『サナギさん』はやはりおもしろい

2006-12-25 01:08:21 | 本関係
こないだ『サナギさん』の三巻を買った。といっても待ちわびていたわけではなく、最近チャンピオンで読んでいてもピリっと来ないのに、半ば惰性で買ったようなもんだ。


というわけで期待もせずに(むしろこれを機会にキッパリ訣別するくらいの感じで)読み返してみると、これが不思議なくらいおもしろい。この手の、読者を巻き込むようなノリでもないギャグは、テンションによって感想がかなり左右されるのは自分でも意識しているが、それでも全く予想しないくらいツボにはまったのだった。


イソヤマ、ハルナさん、山田さんと三人のキャラが新しく登場し、(イソヤマは消えてしまったが)ハルナさんと山田さんは「踏みキャラ」マナミさんに負けず個性的に動き回っている。だが何より重要なのは、キャラと見た目のギャップによって萌えることだ。マナミさんと同じ路線で上手く成功していると思う。また、そのキャラの個性を生かしたネタもよい。ハルナさんの哲学的思考とマヌケな行動のギャップもおもしろくて愛らしいが、山田さんの「未来予想図 心電図」は秀逸だった(一本の棒があるだけ。そして読者は「死んでんじゃん!!」と突っ込むわけだ)。
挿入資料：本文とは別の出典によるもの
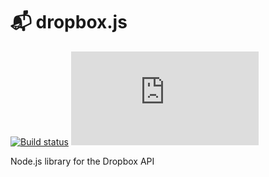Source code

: # 📬 dropbox.js
[![Build status][ci-image]][ci-url]
[![Code coverage][codecov-url]][codecov-image]

Node.js library for the Dropbox API

[ci-image]: https://img.shields.io/circleci/project/nrempel/dropbox.js/master.svg
[ci-url]: https://circleci.com/gh/nrempel/dropbox.js/tree/master
[codecov-image]: https://img.shields.io/codecov/c/github/nrempel/dropbox.js.svg
[codecov-url]: https://codecov.io/github/nrempel/dropbox.js?branch=master

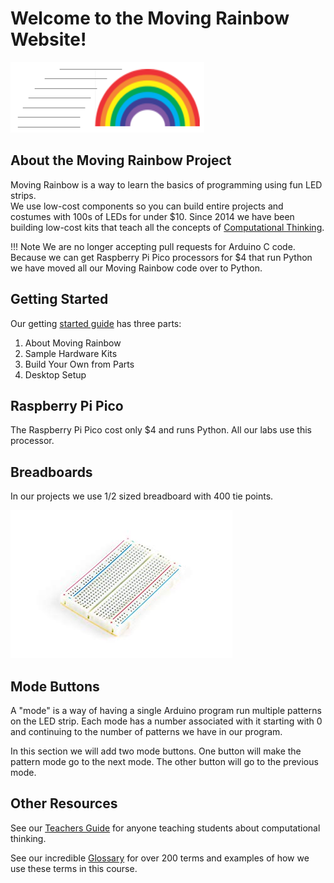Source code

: 
# Welcome to the Moving Rainbow Website!

![](img/moving-rainbow-logo.png)

## About the Moving Rainbow Project

Moving Rainbow is a way to learn the basics of programming using fun LED strips.  
We use low-cost components so you can build entire projects and costumes with 100s of LEDs for under $10.
Since 2014 we have been building low-cost kits that teach all the concepts of [Computational Thinking](./teachers-guide/computational-thinking.md).

!!! Note
    We are no longer accepting pull requests for Arduino C code.  Because we can get Raspberry Pi Pico processors for $4 that run Python we have moved
    all our Moving Rainbow code over to Python.

## Getting Started

Our getting [started guide](./getting-started/index.md) has three parts:

1. About Moving Rainbow
1. Sample Hardware Kits
2. Build Your Own from Parts
3. Desktop Setup

## Raspberry Pi Pico

The Raspberry Pi Pico cost only $4 and runs Python.  All our labs use this processor.

## Breadboards

In our projects we use 1/2 sized breadboard with 400 tie points.

![](img/breadboard.jpg)

## Mode Buttons
A "mode" is a way of having a single Arduino program run multiple patterns on the LED strip.
Each mode has a number associated with it
starting with 0 and continuing to the number of patterns we have in our program.

In this section we will add two mode buttons.  One button will make the pattern mode go to the next mode.  The other button will go to the previous mode.


## Other Resources

See our [Teachers Guide](./teachers-guide/index.md) for anyone teaching students about computational thinking.

See our incredible [Glossary](./glossary.md) for over 200 terms and examples of how we use these terms in this course.
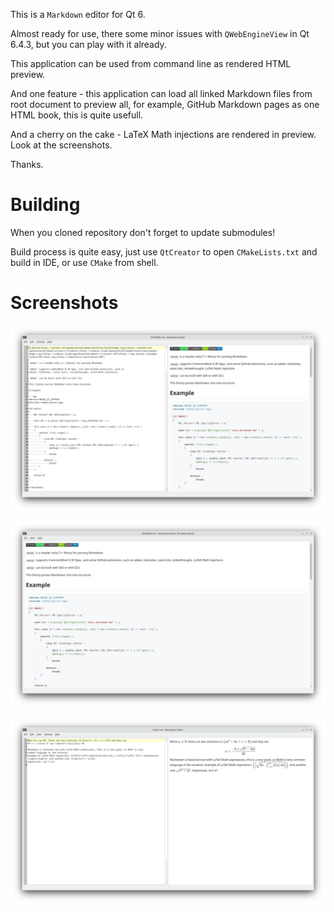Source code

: This is a `Markdown` editor for Qt 6.

Almost ready for use, there some minor issues with `QWebEngineView` in Qt 6.4.3,
but you can play with it already.

This application can be used from command line as rendered HTML preview.

And one feature - this application can load all linked Markdown files from root
document to preview all, for example, GitHub Markdown pages as one HTML book,
this is quite usefull.

And a cherry on the cake - LaTeX Math injections are rendered in preview. Look at the screenshots.

Thanks.

# Building

When you cloned repository don't forget to update submodules!

Build process is quite easy, just use `QtCreator` to open `CMakeLists.txt` and build in IDE, or use
`CMake` from shell.

# Screenshots

![md-editor](md-editor-edit-mode.png)

![md-editor](md-editor-view-mode.png)

![md-editor](md-editor-latext-math.png)
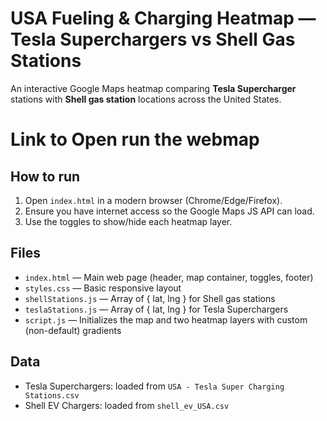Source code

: 


# USA Fueling & Charging Heatmap — Tesla Superchargers vs Shell Gas Stations

An interactive Google Maps heatmap comparing **Tesla Supercharger** stations with **Shell gas station** locations across the United States.

# Link to Open run the webmap


## How to run

1. Open `index.html` in a modern browser (Chrome/Edge/Firefox).  
2. Ensure you have internet access so the Google Maps JS API can load.  
3. Use the toggles to show/hide each heatmap layer.

## Files
- `index.html` — Main web page (header, map container, toggles, footer)
- `styles.css` — Basic responsive layout
- `shellStations.js` — Array of { lat, lng } for Shell gas stations 
- `teslaStations.js` — Array of { lat, lng } for Tesla Superchargers
- `script.js` — Initializes the map and two heatmap layers with custom (non-default) gradients

## Data
- Tesla Superchargers: loaded from `USA - Tesla Super Charging Stations.csv`
- Shell EV Chargers: loaded from `shell_ev_USA.csv`


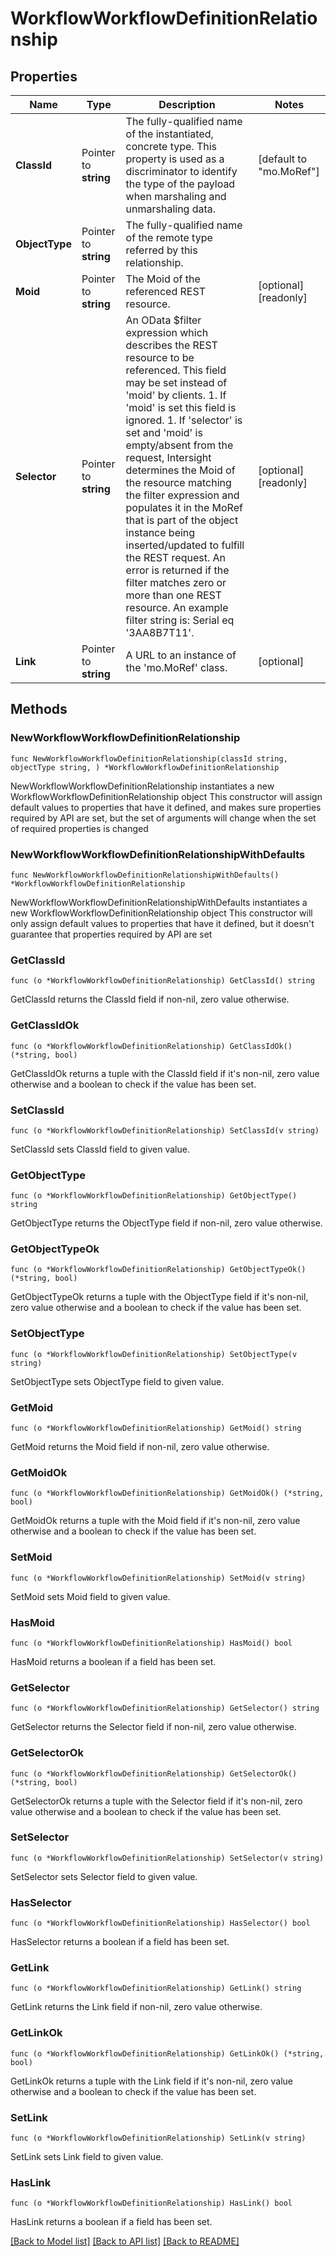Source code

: # WorkflowWorkflowDefinitionRelationship

## Properties

Name | Type | Description | Notes
------------ | ------------- | ------------- | -------------
**ClassId** | Pointer to **string** | The fully-qualified name of the instantiated, concrete type. This property is used as a discriminator to identify the type of the payload when marshaling and unmarshaling data. | [default to "mo.MoRef"]
**ObjectType** | Pointer to **string** | The fully-qualified name of the remote type referred by this relationship. | 
**Moid** | Pointer to **string** | The Moid of the referenced REST resource. | [optional] [readonly] 
**Selector** | Pointer to **string** | An OData $filter expression which describes the REST resource to be referenced. This field may be set instead of &#39;moid&#39; by clients. 1. If &#39;moid&#39; is set this field is ignored. 1. If &#39;selector&#39; is set and &#39;moid&#39; is empty/absent from the request, Intersight determines the Moid of the resource matching the filter expression and populates it in the MoRef that is part of the object instance being inserted/updated to fulfill the REST request. An error is returned if the filter matches zero or more than one REST resource. An example filter string is: Serial eq &#39;3AA8B7T11&#39;. | [optional] [readonly] 
**Link** | Pointer to **string** | A URL to an instance of the &#39;mo.MoRef&#39; class. | [optional] 

## Methods

### NewWorkflowWorkflowDefinitionRelationship

`func NewWorkflowWorkflowDefinitionRelationship(classId string, objectType string, ) *WorkflowWorkflowDefinitionRelationship`

NewWorkflowWorkflowDefinitionRelationship instantiates a new WorkflowWorkflowDefinitionRelationship object
This constructor will assign default values to properties that have it defined,
and makes sure properties required by API are set, but the set of arguments
will change when the set of required properties is changed

### NewWorkflowWorkflowDefinitionRelationshipWithDefaults

`func NewWorkflowWorkflowDefinitionRelationshipWithDefaults() *WorkflowWorkflowDefinitionRelationship`

NewWorkflowWorkflowDefinitionRelationshipWithDefaults instantiates a new WorkflowWorkflowDefinitionRelationship object
This constructor will only assign default values to properties that have it defined,
but it doesn't guarantee that properties required by API are set

### GetClassId

`func (o *WorkflowWorkflowDefinitionRelationship) GetClassId() string`

GetClassId returns the ClassId field if non-nil, zero value otherwise.

### GetClassIdOk

`func (o *WorkflowWorkflowDefinitionRelationship) GetClassIdOk() (*string, bool)`

GetClassIdOk returns a tuple with the ClassId field if it's non-nil, zero value otherwise
and a boolean to check if the value has been set.

### SetClassId

`func (o *WorkflowWorkflowDefinitionRelationship) SetClassId(v string)`

SetClassId sets ClassId field to given value.


### GetObjectType

`func (o *WorkflowWorkflowDefinitionRelationship) GetObjectType() string`

GetObjectType returns the ObjectType field if non-nil, zero value otherwise.

### GetObjectTypeOk

`func (o *WorkflowWorkflowDefinitionRelationship) GetObjectTypeOk() (*string, bool)`

GetObjectTypeOk returns a tuple with the ObjectType field if it's non-nil, zero value otherwise
and a boolean to check if the value has been set.

### SetObjectType

`func (o *WorkflowWorkflowDefinitionRelationship) SetObjectType(v string)`

SetObjectType sets ObjectType field to given value.


### GetMoid

`func (o *WorkflowWorkflowDefinitionRelationship) GetMoid() string`

GetMoid returns the Moid field if non-nil, zero value otherwise.

### GetMoidOk

`func (o *WorkflowWorkflowDefinitionRelationship) GetMoidOk() (*string, bool)`

GetMoidOk returns a tuple with the Moid field if it's non-nil, zero value otherwise
and a boolean to check if the value has been set.

### SetMoid

`func (o *WorkflowWorkflowDefinitionRelationship) SetMoid(v string)`

SetMoid sets Moid field to given value.

### HasMoid

`func (o *WorkflowWorkflowDefinitionRelationship) HasMoid() bool`

HasMoid returns a boolean if a field has been set.

### GetSelector

`func (o *WorkflowWorkflowDefinitionRelationship) GetSelector() string`

GetSelector returns the Selector field if non-nil, zero value otherwise.

### GetSelectorOk

`func (o *WorkflowWorkflowDefinitionRelationship) GetSelectorOk() (*string, bool)`

GetSelectorOk returns a tuple with the Selector field if it's non-nil, zero value otherwise
and a boolean to check if the value has been set.

### SetSelector

`func (o *WorkflowWorkflowDefinitionRelationship) SetSelector(v string)`

SetSelector sets Selector field to given value.

### HasSelector

`func (o *WorkflowWorkflowDefinitionRelationship) HasSelector() bool`

HasSelector returns a boolean if a field has been set.

### GetLink

`func (o *WorkflowWorkflowDefinitionRelationship) GetLink() string`

GetLink returns the Link field if non-nil, zero value otherwise.

### GetLinkOk

`func (o *WorkflowWorkflowDefinitionRelationship) GetLinkOk() (*string, bool)`

GetLinkOk returns a tuple with the Link field if it's non-nil, zero value otherwise
and a boolean to check if the value has been set.

### SetLink

`func (o *WorkflowWorkflowDefinitionRelationship) SetLink(v string)`

SetLink sets Link field to given value.

### HasLink

`func (o *WorkflowWorkflowDefinitionRelationship) HasLink() bool`

HasLink returns a boolean if a field has been set.


[[Back to Model list]](../README.md#documentation-for-models) [[Back to API list]](../README.md#documentation-for-api-endpoints) [[Back to README]](../README.md)


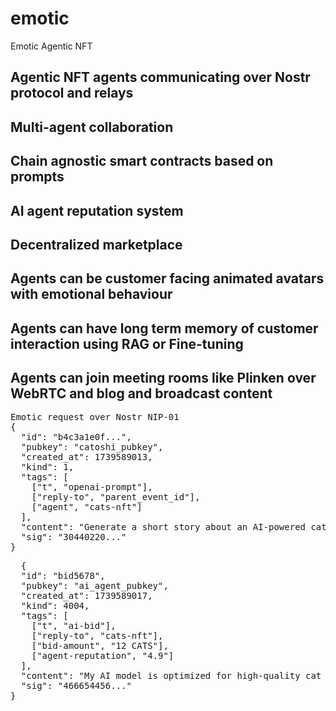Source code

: # emotic
Emotic Agentic NFT

## Agentic NFT agents communicating over Nostr protocol and relays
## Multi-agent collaboration
## Chain agnostic smart contracts based on prompts
## AI agent reputation system
## Decentralized marketplace
## Agents can be customer facing animated avatars with emotional behaviour
## Agents can have long term memory of customer interaction using RAG or Fine-tuning
## Agents can join meeting rooms like Plinken over WebRTC and blog and broadcast content

<PRE>
Emotic request over Nostr NIP-01
{
  "id": "b4c3a1e0f...",
  "pubkey": "catoshi_pubkey",
  "created_at": 1739589013,
  "kind": 1,
  "tags": [
    ["t", "openai-prompt"],
    ["reply-to", "parent_event_id"],
    ["agent", "cats-nft"]
  ],
  "content": "Generate a short story about an AI-powered cat named Catoshi who helps users interact with the blockchain.",
  "sig": "30440220..."
}
</PRE>

<PRE>
  {
  "id": "bid5678",
  "pubkey": "ai_agent_pubkey",
  "created_at": 1739589017,
  "kind": 4004,
  "tags": [
    ["t", "ai-bid"],
    ["reply-to", "cats-nft"],
    ["bid-amount", "12 CATS"],
    ["agent-reputation", "4.9"]
  ],
  "content": "My AI model is optimized for high-quality cat portraits.",
  "sig": "466654456..."
}
</PRE>


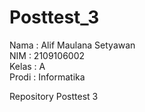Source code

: # Posttest_3

Nama  : Alif Maulana Setyawan\
NIM   : 2109106002\
Kelas : A\
Prodi : Informatika

Repository Posttest 3
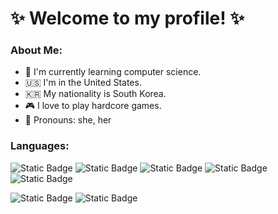 ✨ Welcome to my profile! ✨
=============

### About Me:
- 🌱 I'm currently learning computer science.
- 🇺🇸 I'm in the United States.
- 🇰🇷 My nationality is South Korea.
- 🎮 I love to play hardcore games.
- 💬 Pronouns: she, her

### Languages:
![Static Badge](https://img.shields.io/badge/Java-black?logo=java)
![Static Badge](https://img.shields.io/badge/Python-%233776AB?logo=python&logoColor=white)
![Static Badge](https://img.shields.io/badge/C-%23A8B9CC?logo=c&logoColor=white)
![Static Badge](https://img.shields.io/badge/OCaml-%23EC6813?logo=ocaml&logoColor=white)
![Static Badge](https://img.shields.io/badge/Ruby-%23CC342D?logo=ruby)

![Static Badge](https://img.shields.io/badge/CSS-%231572B6?logo=css3&logoColor=white)
![Static Badge](https://img.shields.io/badge/JavaScript-%23F7DF1E?logo=javascript&logoColor=white)


<!--
**LoveJelly/LoveJelly** is a ✨ _special_ ✨ repository because its `README.md` (this file) appears on your GitHub profile.

Here are some ideas to get you started:

- 🔭 I’m currently working on ...
- 🌱 I’m currently learning ...
- 👯 I’m looking to collaborate on ...
- 🤔 I’m looking for help with ...
- 💬 Ask me about ...
- 📫 How to reach me: ...
- 😄 Pronouns: ...
- ⚡ Fun fact: ...
-->
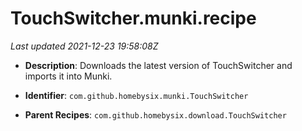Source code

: # TouchSwitcher.munki.recipe

_Last updated 2021-12-23 19:58:08Z_

- **Description**: Downloads the latest version of TouchSwitcher and imports it into Munki.

- **Identifier**: `com.github.homebysix.munki.TouchSwitcher`

- **Parent Recipes**: `com.github.homebysix.download.TouchSwitcher`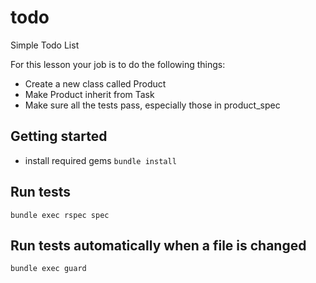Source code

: # todo
Simple Todo List

For this lesson your job is to do the following things:
* Create a new class called Product
* Make Product inherit from Task
* Make sure all the tests pass, especially those in product_spec

## Getting started
* install required gems
`bundle install`

## Run tests
`bundle exec rspec spec`

## Run tests automatically when a file is changed
`bundle exec guard`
サナギさん&フユちゃんのコンビも負けてはいない。例えば6Pのネタ…

フユ「太陽め…今思えば12時の頃がピークだったな」
フユ「オマエのアダ名は太陽の太を取って太(フトシ)だ!フトシ!フトシ!」
フユ「丸々とした体型でテカテカ光りやがって…フトシめ!」
サナギ「バチ当たりそうだからやめようよ…(汗)」

とか、8Pの

サナギ「でも初対面って刺激的だよね」

フユ「生まれたばかりの赤ちゃんが泣いているのもきっと初対面だからだろうね」
赤ん坊「ギャー ギャー」(初対面だ!初対面だ!)
サナギ「そうだね。でも両親も赤ちゃんとは初対面だよ」

フユ「夫婦が顔なじみだから心強いんだよ」
サナギ「赤ちゃんからしたらフェアじゃないね」

フユ「もし全員初対面だったら全員バランスよく泣き出すと思う」

サナギ「そんな社会になったら私も泣き出すよ(汗)」

など、のっけからいきなり秀逸なネタを披露してくれる。


ともかくも、発売の待ち遠しい本がまた増えたのは嬉しいことだ(今でも新品で買ってる単行本はこれとブギーポップくらい)。後書きの哲学的な背景がこれからどのように展開していくのかも含め、施川ユウキには注目したいと思う。